* **Goal of the exercise**:
Determine how many lines of the listing below include the string "वहरत". Output the number and nothing more.

*** Block opens ***

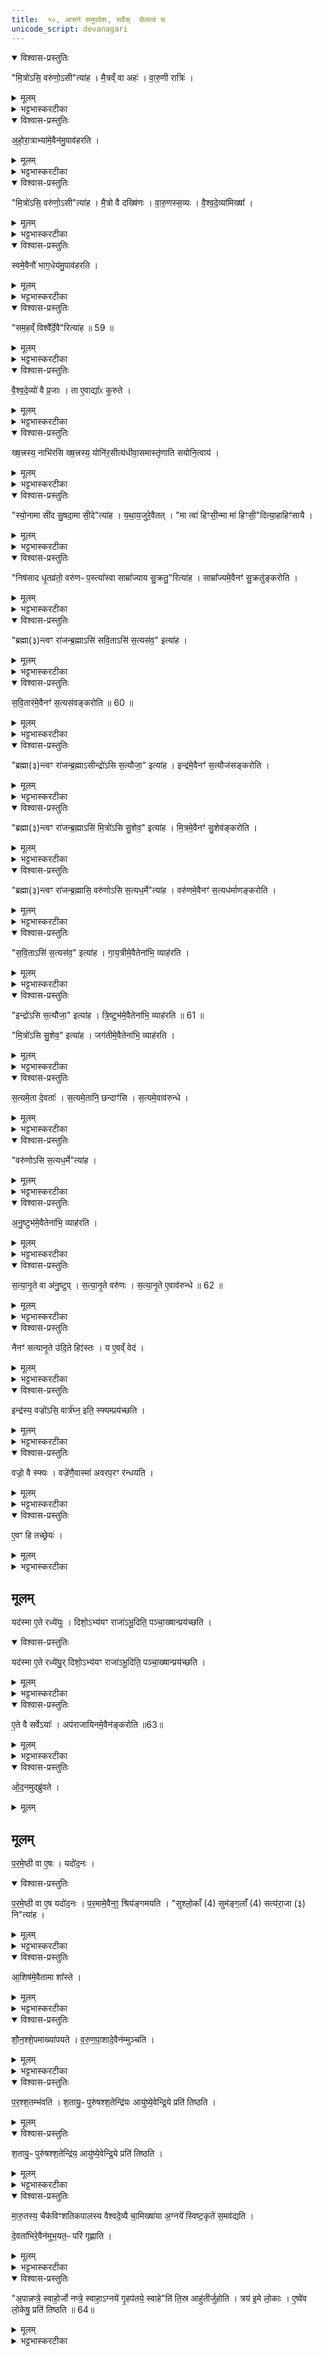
```yaml
---
title:  १०, आसने समुपवेशः, सर्वैस्  सेव्यत्वं च
unicode_script: devanagari
---
```



<details open><summary>विश्वास-प्रस्तुतिः</summary>

"मि॒त्रो॑ऽसि॒ वरु॑णो॒ऽसी"त्या॑ह ।
मै॒त्रव्ँ वा अहः॑ ।
वा॒रु॒णी रात्रिः॑ ।
</details>

<details><summary>मूलम्</summary>

"मि॒त्रो॑ऽसि॒ वरु॑णो॒ऽसी"त्या॑ह ।
मै॒त्रव्ँ वा अहः॑ ।
वा॒रु॒णी रात्रिः॑ ।
</details>

<details><summary>भट्टभास्करटीका</summary>

1 अथ वेश्वदेव्यामिक्षायां यजमानो दक्षिणं सव्यं च बाहुमुपावहरते - मित्रोसीत्यादि ॥ मित्रशब्दस्य सूर्यवाचित्वात्तन्नाम्ना व्यवहृतस्य दक्षिणबाहोरहोरूपत्वं, वरुणशब्दस्यान्यकारवदावरणवाचित्वात् तन्नाम्ना व्यवहृतस्य रात्रिरूपत्वमिति भावः ।
</details>

<details open><summary>विश्वास-प्रस्तुतिः</summary>

अ॒हो॒रा॒त्राभ्या॑मे॒वैन॑मु॒पाव॑हरति ।
</details>

<details><summary>मूलम्</summary>

अ॒हो॒रा॒त्राभ्या॑मे॒वैन॑मु॒पाव॑हरति ।
</details>

<details><summary>भट्टभास्करटीका</summary>

अहोरात्राभ्यामेनं दक्षिण सव्यं चोपावहरति ।
</details>

<details open><summary>विश्वास-प्रस्तुतिः</summary>

"मि॒त्रो॑ऽसि॒ वरु॑णो॒ऽसी"त्या॑ह ।
मै॒त्रो वै दख्षि॑णः ।
वा॒रु॒णस्स॒व्यः ।
वै॒श्व॒दे॒व्या॑मिख्षा᳚ ।
</details>

<details><summary>मूलम्</summary>

"मि॒त्रो॑ऽसि॒ वरु॑णो॒ऽसी"त्या॑ह ।
मै॒त्रो वै दख्षि॑णः ।
वा॒रु॒णस्स॒व्यः ।
वै॒श्व॒दे॒व्या॑मिख्षा᳚ ।
</details>

<details><summary>भट्टभास्करटीका</summary>

किंच - मैत्रो दक्षिणो हस्तः प्राथम्यात् । सव्यो वारुणः संवृतत्वात्, आमिक्षा च वैश्वदेवी, विश्वेषु देवेषु चान्तर्भूतौ मित्रावरुणौ ।
</details>

<details open><summary>विश्वास-प्रस्तुतिः</summary>

स्वमे॒वैनौ॑ भाग॒धेय॑मु॒पाव॑हरति ।
</details>

<details><summary>मूलम्</summary>

स्वमे॒वैनौ॑ भाग॒धेय॑मु॒पाव॑हरति ।
</details>

<details><summary>भट्टभास्करटीका</summary>

तस्मात् स्वं भागधेयं भजनीयं संबन्धिनं संतानं प्रति मित्रं वरुणं च एतौ हस्तावुपावहरति ॥
</details>

<details open><summary>विश्वास-प्रस्तुतिः</summary>

"सम॒हव्ँ विश्वै᳚र्दे॒वै"रित्या॑ह ॥ 59 ॥  
</details>

<details><summary>मूलम्</summary>

"सम॒हव्ँ विश्वै᳚र्दे॒वै"रित्या॑ह ॥ 59 ॥  
</details>

<details><summary>भट्टभास्करटीका</summary>

2 समहमिति तामभिमृशति ॥
</details>

<details open><summary>विश्वास-प्रस्तुतिः</summary>

वै॒श्व॒दे॒व्यो॑ वै प्र॒जाः ।
ता ए॒वाद्या᳚ᳵ कुरुते ।
</details>

<details><summary>मूलम्</summary>

वै॒श्व॒दे॒व्यो॑ वै प्र॒जाः ।
ता ए॒वाद्या᳚ᳵ कुरुते ।
</details>

<details><summary>भट्टभास्करटीका</summary>

वैश्वदेव्यः प्रजास्सर्वदेवसाधारणत्वात् । तास्सर्वा आद्या आत्मनो भोग्याः करदाः कुरुते ॥
</details>

<details open><summary>विश्वास-प्रस्तुतिः</summary>

ख्ष॒त्त्रस्य॒ नाभि॑रसि ख्ष॒त्त्रस्य॒ योनि॑र॒सीत्य॑धीवा॒समास्तृ॑णाति सयोनि॒त्वाय॑ ।
</details>

<details><summary>मूलम्</summary>

ख्ष॒त्त्रस्य॒ नाभि॑रसि ख्ष॒त्त्रस्य॒ योनि॑र॒सीत्य॑धीवा॒समास्तृ॑णाति सयोनि॒त्वाय॑ ।
</details>

<details><summary>भट्टभास्करटीका</summary>

3 क्षत्रस्य नाभिरसीति आसन्दीं मिनोति ॥ क्षत्रस्य योनि सीत्यधीवासमास्तृणातीत्येके । सयोनित्वाय यजमानस्य सयोनित्वख्यापनाय ॥
</details>

<details open><summary>विश्वास-प्रस्तुतिः</summary>

"स्यो॒नामा सी॑द सु॒षदा॒मा सी॒दे"त्या॑ह ।
य॒था॒य॒जुरे॒वैतत् ।
"मा त्वा॑ हिꣳसी॒न्मा मा॑ हिꣳसी॒"दित्या॒हाहिꣳ॑सायै ।
</details>

<details><summary>मूलम्</summary>

"स्यो॒नामा सी॑द सु॒षदा॒मा सी॒दे"त्या॑ह ।
य॒था॒य॒जुरे॒वैतत् ।
"मा त्वा॑ हिꣳसी॒न्मा मा॑ हिꣳसी॒"दित्या॒हाहिꣳ॑सायै ।
</details>

<details><summary>भट्टभास्करटीका</summary>

4 स्योनामिति तत्रासीदन्तमनुमन्त्रयते ॥ स्योनत्वादि यथा यजुर्वदति तथा तद्भवत्येव ॥
</details>

<details open><summary>विश्वास-प्रस्तुतिः</summary>

"निष॑साद धृ॒तव्र॑तो॒ वरु॑णᳶ प॒स्त्या᳚स्वा साम्रा᳚ज्याय सु॒क्रतु॒"रित्या॑ह ।
साम्रा᳚ज्यमे॒वैनꣳ॑ सु॒क्रतु॑ङ्करोति ।
</details>

<details><summary>मूलम्</summary>

"निष॑साद धृ॒तव्र॑तो॒ वरु॑णᳶ प॒स्त्या᳚स्वा साम्रा᳚ज्याय सु॒क्रतु॒"रित्या॑ह ।
साम्रा᳚ज्यमे॒वैनꣳ॑ सु॒क्रतु॑ङ्करोति ।
</details>

<details><summary>भट्टभास्करटीका</summary>

5 निषसादेति आसीनमभिमन्त्रयते ॥ साम्राज्यं सम्राजम् । स्वार्थे ष्यञ्, चातुर्वर्ण्यादित्वात् । साम्राज्यवन्तं वा । 'क्रत्वादयश्च'इत्युत्तरपदाद्युदात्तत्वम् ॥
</details>

<details open><summary>विश्वास-प्रस्तुतिः</summary>

"ब्रह्मा(३)न्त्वꣳ रा॑जन्ब्र॒ह्माऽसि॑ सवि॒ताऽसि॑ स॒त्यस॑व॒" इत्या॑ह ।
</details>

<details><summary>मूलम्</summary>

"ब्रह्मा(३)न्त्वꣳ रा॑जन्ब्र॒ह्माऽसि॑ सवि॒ताऽसि॑ स॒त्यस॑व॒" इत्या॑ह ।
</details>

<details><summary>भट्टभास्करटीका</summary>

6 ऋत्विक्षु रत्निषु च सर्वतः पर्युपविष्टेष्वध्वर्युं राजाऽभिमन्त्रयते - ब्रह्मानिति ॥ अध्वर्युः प्रत्याह - त्वं राजन् ब्रह्माऽसीत्यादि ।
</details>

<details open><summary>विश्वास-प्रस्तुतिः</summary>

स॒वि॒तार॑मे॒वैनꣳ॑ स॒त्यस॑वङ्करोति ॥ 60 ॥  
</details>

<details><summary>मूलम्</summary>

स॒वि॒तार॑मे॒वैनꣳ॑ स॒त्यस॑वङ्करोति ॥ 60 ॥  
</details>

<details><summary>भट्टभास्करटीका</summary>

सवितारं प्रेरयितारं सत्यसवं अमोधानुज्ञम् ।
एवं ब्रह्मणो होतुरुद्गातुश्चामन्त्रणादि ।
</details>

<details open><summary>विश्वास-प्रस्तुतिः</summary>

"ब्रह्मा(३)न्त्वꣳ रा॑जन्ब्र॒ह्माऽसीन्द्रो॑ऽसि स॒त्यौजा॒" इत्या॑ह ।
इन्द्र॑मे॒वैनꣳ॑ स॒त्यौज॑सङ्करोति ।
</details>

<details><summary>मूलम्</summary>

"ब्रह्मा(३)न्त्वꣳ रा॑जन्ब्र॒ह्माऽसीन्द्रो॑ऽसि स॒त्यौजा॒" इत्या॑ह ।
इन्द्र॑मे॒वैनꣳ॑ स॒त्यौज॑सङ्करोति ।
</details>

<details><summary>भट्टभास्करटीका</summary>

इन्द्र ईश्वरोसि ।
सत्यौजाः अवितथबलः
</details>

<details open><summary>विश्वास-प्रस्तुतिः</summary>

"ब्रह्मा(३)न्त्वꣳ रा॑जन्ब्र॒ह्माऽसि॑ मि॒त्रो॑ऽसि सु॒शेव॒" इत्या॑ह ।
मि॒त्रमे॒वैनꣳ॑ सु॒शेव॑ङ्करोति ।
</details>

<details><summary>मूलम्</summary>

"ब्रह्मा(३)न्त्वꣳ रा॑जन्ब्र॒ह्माऽसि॑ मि॒त्रो॑ऽसि सु॒शेव॒" इत्या॑ह ।
मि॒त्रमे॒वैनꣳ॑ सु॒शेव॑ङ्करोति ।
</details>

<details><summary>भट्टभास्करटीका</summary>

मित्रं स्निग्धः सुशेवः सुसुखः । 'आद्युदात्तं द्व्यच्छन्दसि'इत्याद्युदात्तत्वम् ।
</details>

<details open><summary>विश्वास-प्रस्तुतिः</summary>

"ब्रह्मा(३)न्त्वꣳ रा॑जन्ब्र॒ह्मासि॒ वरु॑णोऽसि स॒त्यध॒र्मे"त्या॑ह ।
वरु॑णमे॒वैनꣳ॑ स॒त्यध॑र्माणङ्करोति ।
</details>

<details><summary>मूलम्</summary>

"ब्रह्मा(३)न्त्वꣳ रा॑जन्ब्र॒ह्मासि॒ वरु॑णोऽसि स॒त्यध॒र्मे"त्या॑ह ।
वरु॑णमे॒वैनꣳ॑ स॒त्यध॑र्माणङ्करोति ।
</details>

<details><summary>भट्टभास्करटीका</summary>

वरुणो वारकः शत्रूणां सत्यधर्माणं अमोघक्रियम् । 'धर्मादनिच्केवलात्'॥
</details>

<details open><summary>विश्वास-प्रस्तुतिः</summary>

"स॒वि॒ताऽसि॑ स॒त्यस॑व॒" इत्या॑ह ।
गा॒य॒त्रीमे॒वैतेना॑भि॒ व्याह॑रति ।
</details>

<details><summary>मूलम्</summary>

"स॒वि॒ताऽसि॑ स॒त्यस॑व॒" इत्या॑ह ।
गा॒य॒त्रीमे॒वैतेना॑भि॒ व्याह॑रति ।
</details>

<details><summary>भट्टभास्करटीका</summary>

7 सविताऽसीत्यादि ॥ एतेन सवितृकीर्तनेन तदीयां गायत्रीं यजमानायाभिव्याहरति ।
</details>

<details open><summary>विश्वास-प्रस्तुतिः</summary>

"इन्द्रो॑ऽसि स॒त्यौजा॒" इत्या॑ह ।
त्रि॒ष्टुभ॑मे॒वैतेना॑भि॒ व्याह॑रति ॥ 61 ॥  

"मि॒त्रो॑ऽसि सु॒शेव॒" इत्या॑ह ।
जग॑तीमे॒वैतेना॑भि॒ व्याह॑रति ।
</details>

<details><summary>मूलम्</summary>

"इन्द्रो॑ऽसि स॒त्यौजा॒" इत्या॑ह ।
त्रि॒ष्टुभ॑मे॒वैतेना॑भि॒ व्याह॑रति ॥ 61 ॥  

"मि॒त्रो॑ऽसि सु॒शेव॒" इत्या॑ह ।
जग॑तीमे॒वैतेना॑भि॒ व्याह॑रति ।
</details>

<details><summary>भट्टभास्करटीका</summary>

इन्द्रकीर्तनेन त्रिष्टुभं मित्रकीर्तनेन जगतीम् ।
</details>

<details open><summary>विश्वास-प्रस्तुतिः</summary>

स॒त्यमे॒ता दे॒वताः᳚ ।
स॒त्यमे॒तानि॒ छन्दाꣳ॑सि ।
स॒त्यमे॒वाव॑रुन्धे ।
</details>

<details><summary>मूलम्</summary>

स॒त्यमे॒ता दे॒वताः᳚ ।
स॒त्यमे॒तानि॒ छन्दाꣳ॑सि ।
स॒त्यमे॒वाव॑रुन्धे ।
</details>

<details><summary>भट्टभास्करटीका</summary>

सत्यं अवितथफलहेतवः, एतानि छन्दांसि, तस्मादेतत्संबन्धात् सत्यमवितथफलमवावरुन्ध । यद्वा - सत्यमनुष्टुभमिति सत्यवचनान्वयात् विपर्ययाच्च सत्यानृतात्मत्वमनुष्ट्वभः, तस्य वाङ्मयत्वात् ।
</details>

<details open><summary>विश्वास-प्रस्तुतिः</summary>

"वरु॑णोऽसि स॒त्यध॒र्मे"त्या॑ह ।
</details>

<details><summary>मूलम्</summary>

"वरु॑णोऽसि स॒त्यध॒र्मे"त्या॑ह ।
</details>

<details><summary>भट्टभास्करटीका</summary>

वरुणोपि सत्यानृतात्मा पापिनो वारको गृह्नाति पाशेन, इतरास्तु मोचकोऽनुगृह्णाति ।
</details>

<details open><summary>विश्वास-प्रस्तुतिः</summary>

अ॒नु॒ष्टुभ॑मे॒वैतेना॑भि॒ व्याह॑रति ।
</details>

<details><summary>मूलम्</summary>

अ॒नु॒ष्टुभ॑मे॒वैतेना॑भि॒ व्याह॑रति ।
</details>

<details><summary>भट्टभास्करटीका</summary>

तस्माद्वरुणकीर्तनेन अनुष्टुभमेवाभिव्याहरति ।
</details>

<details open><summary>विश्वास-प्रस्तुतिः</summary>

स॒त्या॒नृ॒ते वा अ॑नु॒ष्टुप् ।
स॒त्या॒नृ॒ते वरु॑णः ।
स॒त्या॒नृ॒ते ए॒वाव॑रुन्धे ॥ 62 ॥
</details>

<details><summary>मूलम्</summary>

स॒त्या॒नृ॒ते वा अ॑नु॒ष्टुप् ।
स॒त्या॒नृ॒ते वरु॑णः ।
स॒त्या॒नृ॒ते ए॒वाव॑रुन्धे ॥ 62 ॥
</details>

<details><summary>भट्टभास्करटीका</summary>

ततस्सत्यानृते अवरुन्धे विधेयीकरोति ।
</details>

<details open><summary>विश्वास-प्रस्तुतिः</summary>

नैनꣳ॑ सत्यानृ॒ते उ॑दि॒ते हिꣵ॑स्तः ।
य ए॒वव्ँ वेद॑ ।
</details>

<details><summary>मूलम्</summary>

नैनꣳ॑ सत्यानृ॒ते उ॑दि॒ते हिꣵ॑स्तः ।
य ए॒वव्ँ वेद॑ ।
</details>

<details><summary>भट्टभास्करटीका</summary>

ततस्ते उदिते उद्भूते उक्ते वा अयथाविषयोदिते एनं न हिंस्तः । एवं वेदितारमित्यपि, किं पुनः कर्तारम् ॥
</details>

<details open><summary>विश्वास-प्रस्तुतिः</summary>

इन्द्र॑स्य॒ वज्रो॑ऽसि॒ वार्त्र॑घ्न॒ इति॒ स्फ्यम्प्रय॑च्छति ।
</details>

<details><summary>मूलम्</summary>

इन्द्र॑स्य॒ वज्रो॑ऽसि॒ वार्त्र॑घ्न॒ इति॒ स्फ्यम्प्रय॑च्छति ।
</details>

<details><summary>भट्टभास्करटीका</summary>

8 इन्द्रस्येति ब्रह्मा स्फ्यं राज्ञे प्रयच्छति ॥
</details>

<details open><summary>विश्वास-प्रस्तुतिः</summary>

वज्रो॒ वै स्फ्यः ।
वज्रे॑णै॒वास्मा॑ अवरप॒रꣳ र॑न्धयति ।
</details>

<details><summary>मूलम्</summary>

वज्रो॒ वै स्फ्यः ।
वज्रे॑णै॒वास्मा॑ अवरप॒रꣳ र॑न्धयति ।
</details>

<details><summary>भट्टभास्करटीका</summary>

वज्रस्थानीयेन स्फ्येन अस्मै यजमानाय अवरपरं अवरान् परांश्च सेनापुरुषान् रन्धयति वशीकरोति । 'रधिजभोरचि'इति नुम् । अवरपरस्य सेनाङ्गत्वादेकवचनम् । आहिताग्न्यादित्वावत् परनिपातः ।
</details>

<details open><summary>विश्वास-प्रस्तुतिः</summary>

ए॒वꣳ हि तच्छ्रेयः॑ ।
</details>

<details><summary>मूलम्</summary>

ए॒वꣳ हि तच्छ्रेयः॑ ।
</details>

<details><summary>भट्टभास्करटीका</summary>

एवं हि तच्छ्रेयः प्रशस्ततरं भवति ।
</details>

## मूलम्
यद॑स्मा ए॒ते रध्ये॑युः ।
दिशो॒ऽभ्य॑यꣳ राजा॑ऽभू॒दिति॒ पञ्चा॒ख्षान्प्रय॑च्छति ।
<details open><summary>विश्वास-प्रस्तुतिः</summary>

यद॑स्मा ए॒ते रध्ये॑यु॒र् दिशो॒ऽभ्य॑यꣳ राजा॑ऽभू॒दिति॒ पञ्चा॒ख्षान्प्रय॑च्छति ।
</details>

<details><summary>मूलम्</summary>

यद॑स्मा ए॒ते रध्ये॑यु॒र् दिशो॒ऽभ्य॑यꣳ राजा॑ऽभू॒दिति॒ पञ्चा॒ख्षान्प्रय॑च्छति ।
</details>

<details><summary>भट्टभास्करटीका</summary>

यदस्मै एते अवरे परेचोभयेऽपि रध्येयुः संसिद्ध्येयुः । रध हिंसासंराध्योः, दैवादिकः । यद्वा - अवरः परोऽन्यो यथा भवति तथा रन्धयति तथा वज्रप्रदानात् । अन्तोदात्तत्वं छान्दसम् । प्रतिहिताद्यक्षावापान्तं प्रत्तेन वज्रेण सोऽक्षावापोऽन्ते अधिदेवनं परश्शतान् परस्सहस्रान् वाऽक्षान्युप्य 'दिशोऽभ्ययं राजाऽ भूत्' इति पञ्चाक्षान्राज्ञे प्रयच्छति ।
</details>

<details open><summary>विश्वास-प्रस्तुतिः</summary>

ए॒ते वै सर्वेऽयाः᳚ ।
अप॑राजायिनमे॒वैन॑ङ्करोति ॥63॥  
</details>

<details><summary>मूलम्</summary>

ए॒ते वै सर्वेऽयाः᳚ ।
अप॑राजायिनमे॒वैन॑ङ्करोति ॥63॥  
</details>

<details><summary>भट्टभास्करटीका</summary>

एते अक्षाः ये पञ्चास्मै दीयन्ते एते सर्वे अयाः कृतत्रेताद्वापरकलयश्चत्वारो युगपादाः पञ्चमं युगं तस्मादयस्थानीयाक्षपञ्चकप्रदानेन एनं राजानं अपराजायिनं कदाचिदपि काले अपराजयशीलं करोति ॥
</details>

<details open><summary>विश्वास-प्रस्तुतिः</summary>

ओ॒द॒नमुद्ब्रु॑वते ।
</details>

<details><summary>मूलम्</summary>

ओ॒द॒नमुद्ब्रु॑वते ।
</details>

## मूलम्
प॒र॒मे॒ष्ठी वा ए॒षः ।
यदो॑द॒नः ।
<details open><summary>विश्वास-प्रस्तुतिः</summary>

प॒र॒मे॒ष्ठी वा ए॒ष यदो॑द॒नः ।
प॒र॒मामे॒वैन॒ꣵ॒ श्रिय॑ङ्गमयति ।
"सुश्लो॒काँ (4) सुम॑ङ्ग॒लाँ (4) सत्य॑रा॒जा (३) नि"त्या॑ह ।
</details>

<details><summary>मूलम्</summary>

प॒र॒मे॒ष्ठी वा ए॒ष यदो॑द॒नः ।
प॒र॒मामे॒वैन॒ꣵ॒ श्रिय॑ङ्गमयति ।
"सुश्लो॒काँ (4) सुम॑ङ्ग॒लाँ (4) सत्य॑रा॒जा (३) नि"त्या॑ह ।
</details>

<details><summary>भट्टभास्करटीका</summary>

9 ओदनमिति ॥ ब्राह्मणादयोपि दीव्यन्तः ओदनं उद्ब्रुवते उद्देश्यं ब्रुवते पणत्वेन परिभाषन्ते । परमेष्ठिस्थानीयः खल्वोदनः, धारकत्वात् सर्वस्य । परमांश्रियमेनं ऋचो गाधामिश्राः श्रियं गमयन्ति । सुश्लोकादिमङ्गल्यनाम्नः संगृहीतृभागदुघक्षत्तॄन् एतैः पदैराह्वयति ।
</details>

<details open><summary>विश्वास-प्रस्तुतिः</summary>

आ॒शिष॑मे॒वैतामा शा᳚स्ते ।
</details>

<details><summary>मूलम्</summary>

आ॒शिष॑मे॒वैतामा शा᳚स्ते ।
</details>

<details><summary>भट्टभास्करटीका</summary>

आशिषमित्यादि । सुश्लोकादिहेतुत्वमेषामाशास्ते तेन, लभते च तथेत्यर्थः ॥
</details>

<details open><summary>विश्वास-प्रस्तुतिः</summary>

शौ॒न॒श्शे॒पमाख्या॑पयते ।
व॒रु॒ण॒पा॒शादे॒वैन॑म्मुञ्चति ।
</details>

<details><summary>मूलम्</summary>

शौ॒न॒श्शे॒पमाख्या॑पयते ।
व॒रु॒ण॒पा॒शादे॒वैन॑म्मुञ्चति ।
</details>

<details><summary>भट्टभास्करटीका</summary>

10 शौनश्शेपमिति ॥ ऋचो गाधामिश्राः परश्शताः परस्सहस्रा वा शस्त्रविशेषः तं होतारमाख्यापयते वाचयति, यजमानः वरुणपाशात् पापपाशान्मुक्तो भवति ।
</details>

<details open><summary>विश्वास-प्रस्तुतिः</summary>

प॒र॒श्श॒तम्भ॑वति ।
श॒तायु॒ᳶ पुरु॑षश्श॒तेन्द्रि॑यः
आयु॑ष्ये॒वेन्द्रि॒ये प्रति॑ तिष्ठति ।
</details>

<details><summary>मूलम्</summary>

प॒र॒श्श॒तम्भ॑वति ।
श॒तायु॒ᳶ पुरु॑षश्श॒तेन्द्रि॑यः
आयु॑ष्ये॒वेन्द्रि॒ये प्रति॑ तिष्ठति ।
</details>

<details open><summary>विश्वास-प्रस्तुतिः</summary>

श॒तायु॒ᳶ पुरु॑षश्श॒तेन्द्रि॑य॒ आयु॑ष्ये॒वेन्द्रि॒ये प्रति॑ तिष्ठति ।
</details>

<details><summary>मूलम्</summary>

श॒तायु॒ᳶ पुरु॑षश्श॒तेन्द्रि॑य॒ आयु॑ष्ये॒वेन्द्रि॒ये प्रति॑ तिष्ठति ।
</details>

<details><summary>भट्टभास्करटीका</summary>

परश्शतमिति । शतात् परः परश्शतं, पारस्करादित्वात् सुट् । शतात्परा ऋचो भवन्ति शतायुरित्यादि । गतम् ॥
</details>

<details open><summary>विश्वास-प्रस्तुतिः</summary>

मा॒रु॒तस्य॒ चैक॑विꣳशतिकपालस्य वैश्वदे॒व्यै चा॒मिख्षा॑या अ॒ग्नये᳚ स्विष्ट॒कृते॑ स॒मव॑द्यति ।

दे॒वता॑भिरे॒वैन॑मुभ॒यत॒ᳶ परि॑ गृह्णाति ।
</details>

<details><summary>मूलम्</summary>

मा॒रु॒तस्य॒ चैक॑विꣳशतिकपालस्य वैश्वदे॒व्यै चा॒मिख्षा॑या अ॒ग्नये᳚ स्विष्ट॒कृते॑ स॒मव॑द्यति ।

दे॒वता॑भिरे॒वैन॑मुभ॒यत॒ᳶ परि॑ गृह्णाति ।
</details>

<details><summary>भट्टभास्करटीका</summary>

11 'मारुतस्य चेत्यादि ॥ गतम् । अत्र मारुतेनैकविंशतिकपालेन वैश्वदेव्यामिक्षया प्रचरति । तत्राग्नये स्विष्टकृते उभयोस्समवद्यति ।
</details>

<details open><summary>विश्वास-प्रस्तुतिः</summary>

"अ॒पान्नप्त्रे॒ स्वाहो॒र्जो नप्त्रे॒ स्वाहा॒ऽग्नये॑ गृ॒हप॑तये॒ स्वाहे"ति॑ ति॒स्र आहु॑तीर्जुहोति ।
त्रय॑ इ॒मे लो॒काः ।
ए॒ष्वे॑व लो॒केषु॒ प्रति॑ तिष्ठति ॥ 64॥  
</details>

<details><summary>मूलम्</summary>

"अ॒पान्नप्त्रे॒ स्वाहो॒र्जो नप्त्रे॒ स्वाहा॒ऽग्नये॑ गृ॒हप॑तये॒ स्वाहे"ति॑ ति॒स्र आहु॑तीर्जुहोति ।
त्रय॑ इ॒मे लो॒काः ।
ए॒ष्वे॑व लो॒केषु॒ प्रति॑ तिष्ठति ॥ 64॥  
</details>

<details><summary>भट्टभास्करटीका</summary>

'अपां नप्त्रे स्वाहा'39इत्यादयः तिस्र आडुतयः । अवभृथेन प्रचर्य अप्सु प्रथमा, उदकान्तगार्हपत्ययोर्मध्ये दर्भस्तम्बे द्वितीया, पुनरेव गार्हपत्ये तृतीया । त्रय इत्यादि । गतम् ॥

इति भट्टभास्करमिश्रविरचिते यजुर्वेदभाष्ये पारक्षुद्रभाष्ये प्रथमेऽष्टके सप्तमप्रपाठके दशमोऽनुवाकः ॥
समाप्तश्च प्रपाठकः ॥  

</details>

*** Block closes ***

* **Response**:
3